*** DATA ***

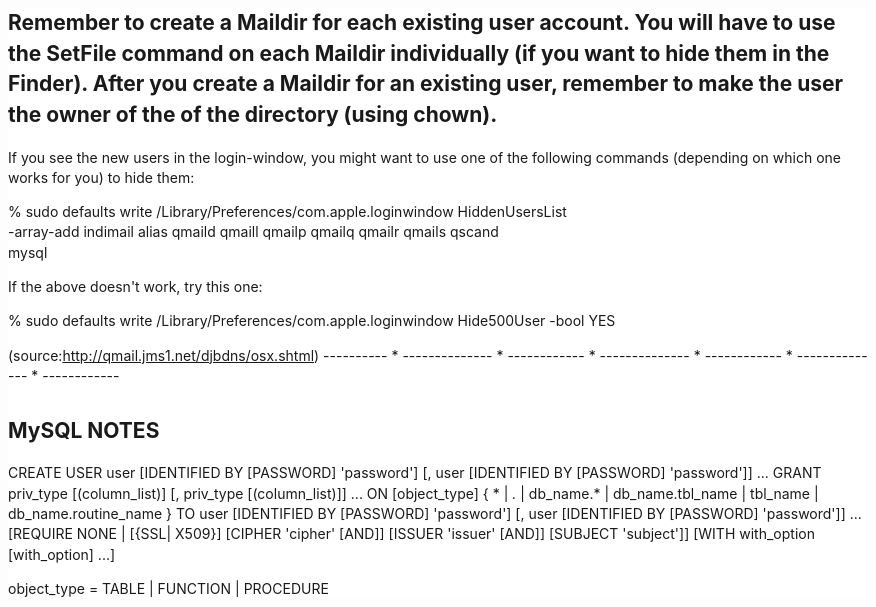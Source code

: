 Remember to create a Maildir for each existing user account. You will have to use the SetFile
command on each Maildir individually (if you want to hide them in the Finder). After you create
a Maildir for an existing user, remember to make the user the owner of the of the directory
(using chown).
---------------------------------------------
If you see the new users in the login-window, you might want to use one of the following commands
(depending on which one works for you) to hide them:

% sudo defaults write /Library/Preferences/com.apple.loginwindow HiddenUsersList \
   -array-add indimail alias qmaild qmaill qmailp qmailq qmailr qmails qscand \
   mysql

If the above doesn't work, try this one:

% sudo defaults write /Library/Preferences/com.apple.loginwindow Hide500User -bool YES

(source:http://qmail.jms1.net/djbdns/osx.shtml)
---------- * -------------- * ------------ * -------------- * ------------ * -------------- * ------------

MySQL NOTES
-----------
CREATE USER user [IDENTIFIED BY [PASSWORD] 'password']
    [, user [IDENTIFIED BY [PASSWORD] 'password']] ...
GRANT
    priv_type [(column_list)]
      [, priv_type [(column_list)]] ...
    ON [object_type]
        {
            *
          | *.*
          | db_name.*
          | db_name.tbl_name
          | tbl_name
          | db_name.routine_name
        }
    TO user [IDENTIFIED BY [PASSWORD] 'password']
        [, user [IDENTIFIED BY [PASSWORD] 'password']] ...
    [REQUIRE
        NONE |
        [{SSL| X509}]
        [CIPHER 'cipher' [AND]]
        [ISSUER 'issuer' [AND]]
        [SUBJECT 'subject']]
    [WITH with_option [with_option] ...]

object_type =
    TABLE
  | FUNCTION
  | PROCEDURE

*** End of DATA ***

## [GOAL OF THE EXERCISE]
Nothing but the lines from the top of the data above through the line containing "command on each" should be output, exactly as written and without the pictures.

## [COMPLETED TASK]
Source code

: Remember to create a Maildir for each existing user account. You will have to use the SetFile
command on each Maildir individually (if you want to hide them in the Finder). After you create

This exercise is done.